The days I catch myself here..... at nearly 1 pm, and I've been at the computer ferociously writing emails, creating letters and ideas and contacts since I awoke.... are good days. The fact that I never noticed I didn't make it to the shower, never finished my coffee, and my kids have made themselves busy all day, is a sign of a self motivated day. I like those. Things feel like they are just moving, right along, not too fast and not too slow, but just as they are supposed to.
I am thawing my icy moods a little, and regaining some flow beneath the chill of winters stillness, both in work and personally. I am looking to the sunshine in her highest show of light all year, knowing that she has a divine synergy with the hard ground beneath me.
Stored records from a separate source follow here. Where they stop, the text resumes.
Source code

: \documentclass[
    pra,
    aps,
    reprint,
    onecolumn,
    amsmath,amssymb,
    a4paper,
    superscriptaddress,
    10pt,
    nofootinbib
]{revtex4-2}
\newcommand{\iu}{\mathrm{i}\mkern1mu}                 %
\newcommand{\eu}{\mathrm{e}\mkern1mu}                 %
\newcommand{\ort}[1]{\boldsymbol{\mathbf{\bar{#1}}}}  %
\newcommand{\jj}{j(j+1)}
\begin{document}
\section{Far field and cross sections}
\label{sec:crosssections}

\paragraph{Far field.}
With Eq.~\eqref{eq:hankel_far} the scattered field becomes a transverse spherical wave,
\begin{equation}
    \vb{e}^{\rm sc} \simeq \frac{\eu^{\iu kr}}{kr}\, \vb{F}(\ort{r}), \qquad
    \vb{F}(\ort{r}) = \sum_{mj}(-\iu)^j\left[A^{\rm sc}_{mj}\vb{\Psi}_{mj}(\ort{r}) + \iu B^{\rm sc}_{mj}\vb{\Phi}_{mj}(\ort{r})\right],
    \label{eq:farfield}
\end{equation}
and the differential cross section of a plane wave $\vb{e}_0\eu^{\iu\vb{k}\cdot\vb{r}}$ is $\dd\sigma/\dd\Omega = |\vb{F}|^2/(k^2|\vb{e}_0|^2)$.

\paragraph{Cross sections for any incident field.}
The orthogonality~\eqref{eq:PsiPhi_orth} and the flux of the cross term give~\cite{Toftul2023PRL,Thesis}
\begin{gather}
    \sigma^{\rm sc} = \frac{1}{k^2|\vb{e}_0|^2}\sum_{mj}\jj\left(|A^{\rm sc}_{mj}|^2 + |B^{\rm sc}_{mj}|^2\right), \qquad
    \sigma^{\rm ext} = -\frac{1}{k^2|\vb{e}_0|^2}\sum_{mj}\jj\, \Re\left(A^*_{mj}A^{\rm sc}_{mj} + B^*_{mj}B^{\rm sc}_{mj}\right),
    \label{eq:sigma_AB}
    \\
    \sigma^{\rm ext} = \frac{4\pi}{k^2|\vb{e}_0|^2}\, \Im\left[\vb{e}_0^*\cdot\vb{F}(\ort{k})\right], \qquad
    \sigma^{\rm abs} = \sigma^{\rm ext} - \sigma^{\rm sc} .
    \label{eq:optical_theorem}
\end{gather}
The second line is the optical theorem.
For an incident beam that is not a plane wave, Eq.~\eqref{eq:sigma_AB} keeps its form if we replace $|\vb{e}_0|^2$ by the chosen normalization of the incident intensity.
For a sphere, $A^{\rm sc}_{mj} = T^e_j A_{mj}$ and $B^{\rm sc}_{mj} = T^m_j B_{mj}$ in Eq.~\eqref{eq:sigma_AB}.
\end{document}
I plant my seeds of ideas, send them to creator, and trust.
3 comments:
thanks for coming to visit and leaving such a nice comment on my blog. pleasedtameetcha as they say where i come from! i read a few of your past blogs... may i offer that when i experience what i perceive to be roadblocks, i have learned that this is only the universe's way of asking me if this is something i really want. the challenges aren't there to stop us, they're there to make us grow. glad to hear you are feeling better. spring IS coming :).
Daylight's a waxing! May your icy moods thaw and melt with love and grace to warm your heart. Peace.
I love those days when I can stay with my project and everyone and everything else seems to take care of itself. Love your site.